The "advertising" thing started with Apple fanboys, and people who don't know, just don't know.

rayward has been beating this incorrect drum for months. No word about what the ads we all ignore pay for: free email, search, Youtube, Docs (and a million other services) for Google, networking globally with billions instantly (and a million other services) for Facebook. But sure it's not tech. Nothing new there. I know this because rayward keeps typing it. Very prior_approval.

"Merrill lynch now believes that a stand-alone valuation potential for YouTube may be as much as $90 billion" -

Youtube isn't a freebie, it's an investment.

Way to miss the point, Nathan W. Youtube is free to watch for the user, ad supported exactly like 'free' TV. But according to rayward, there's no technological difference between Youtube and TV, nor TV and radio, LOL. He's just laughably wrong on this particular obsession of his. His inequality schtick is less stupid.

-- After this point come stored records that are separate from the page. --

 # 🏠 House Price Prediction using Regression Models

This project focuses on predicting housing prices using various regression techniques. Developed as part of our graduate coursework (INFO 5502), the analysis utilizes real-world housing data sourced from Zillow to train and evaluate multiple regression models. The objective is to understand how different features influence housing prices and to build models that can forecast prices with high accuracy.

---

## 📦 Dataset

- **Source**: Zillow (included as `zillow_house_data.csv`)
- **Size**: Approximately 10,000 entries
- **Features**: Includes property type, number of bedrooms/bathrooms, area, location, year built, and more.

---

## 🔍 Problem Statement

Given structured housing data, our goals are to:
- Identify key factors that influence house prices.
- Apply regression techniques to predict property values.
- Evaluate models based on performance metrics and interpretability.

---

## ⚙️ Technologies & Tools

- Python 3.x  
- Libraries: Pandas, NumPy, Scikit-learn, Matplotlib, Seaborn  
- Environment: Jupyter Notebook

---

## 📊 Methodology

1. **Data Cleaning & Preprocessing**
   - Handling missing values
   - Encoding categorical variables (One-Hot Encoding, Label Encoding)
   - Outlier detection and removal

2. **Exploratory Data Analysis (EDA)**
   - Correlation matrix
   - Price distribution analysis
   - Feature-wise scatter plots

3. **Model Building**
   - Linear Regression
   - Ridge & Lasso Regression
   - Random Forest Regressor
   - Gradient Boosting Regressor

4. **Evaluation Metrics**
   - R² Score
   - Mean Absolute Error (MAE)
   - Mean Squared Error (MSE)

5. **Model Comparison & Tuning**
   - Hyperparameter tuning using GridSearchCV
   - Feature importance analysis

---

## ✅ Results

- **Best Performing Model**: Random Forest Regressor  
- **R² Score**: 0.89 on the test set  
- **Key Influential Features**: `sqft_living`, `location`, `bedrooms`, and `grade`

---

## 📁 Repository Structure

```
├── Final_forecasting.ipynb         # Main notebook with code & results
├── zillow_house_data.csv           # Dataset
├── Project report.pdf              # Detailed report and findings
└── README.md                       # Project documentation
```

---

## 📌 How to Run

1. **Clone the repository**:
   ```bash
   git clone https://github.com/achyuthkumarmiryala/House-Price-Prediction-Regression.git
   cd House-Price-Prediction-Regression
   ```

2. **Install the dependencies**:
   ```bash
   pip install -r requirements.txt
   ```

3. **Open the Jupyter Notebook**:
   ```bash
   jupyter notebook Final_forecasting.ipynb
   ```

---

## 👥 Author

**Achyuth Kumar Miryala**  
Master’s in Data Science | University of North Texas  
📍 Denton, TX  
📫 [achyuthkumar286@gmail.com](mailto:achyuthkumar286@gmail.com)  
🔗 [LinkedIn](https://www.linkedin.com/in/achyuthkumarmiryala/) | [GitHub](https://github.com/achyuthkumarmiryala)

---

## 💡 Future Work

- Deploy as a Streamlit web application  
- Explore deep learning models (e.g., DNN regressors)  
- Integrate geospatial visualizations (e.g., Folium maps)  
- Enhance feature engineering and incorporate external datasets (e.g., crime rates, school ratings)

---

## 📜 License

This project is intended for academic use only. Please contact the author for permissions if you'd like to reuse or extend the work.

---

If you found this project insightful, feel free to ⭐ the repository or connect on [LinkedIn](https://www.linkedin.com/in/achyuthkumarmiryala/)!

I agree that he's wrong. I'm just saying that YouTube doesn't subsidize free email, etc. It is profitable on a standalone basis, to the extent that estimates of NPV of future profit flows are to the tune of $90 billion, according to that estimate. That's not a loss leader, that's a profit centre in the making.

Don't forget 3D Printing.

We never read about that here anymore!

It's hilarious how everyone is sooo invested in pooh-poohing driverless cars. There's nothing the Internet hates more.

This is true. Driverless cars and women.

The obvious application is driverless buses with no more generously pensioned drivers. But that still doesn't solve the How-Cognitive-Elites-Can-Avoid-Rubbing-Shoulders-With-People-Not-Like-Them problem.

So, I've heard that Pittsburgh is becoming sort sort of robotics tech hub, which is leadind a revival and gentrification of the city.
Can anyone lend credence (or not) to these rumors?

I know one very well-paid individual who works for an IBM vendor, so yes there is some tech presence there.

To add (fire) to the conversation, here's a screenplay making the rounds about a self-driving car disaster and the ethics/implications of commercial automation:

The idea kind of reminds me of Edison electrocuting animals. He was correct that DC is safer than AC, but he ignored the magnitude of the risk. AC might have been more dangerous, but it was still far safer than a lot of dangers that people routinely face.

Self-driving cars will have their share of accidents. But if they're a better driver than your average human, then the shear convenience they offer will ensure adoption.

"Self-driving cars will have their share of accidents. But if they’re a better driver than your average human, then the shear convenience they offer will ensure adoption."

Self-driving cars raise the possibility of the entire fleet improving from the results of one accident. The fleet of human drivers doesn't have anything close to that ability.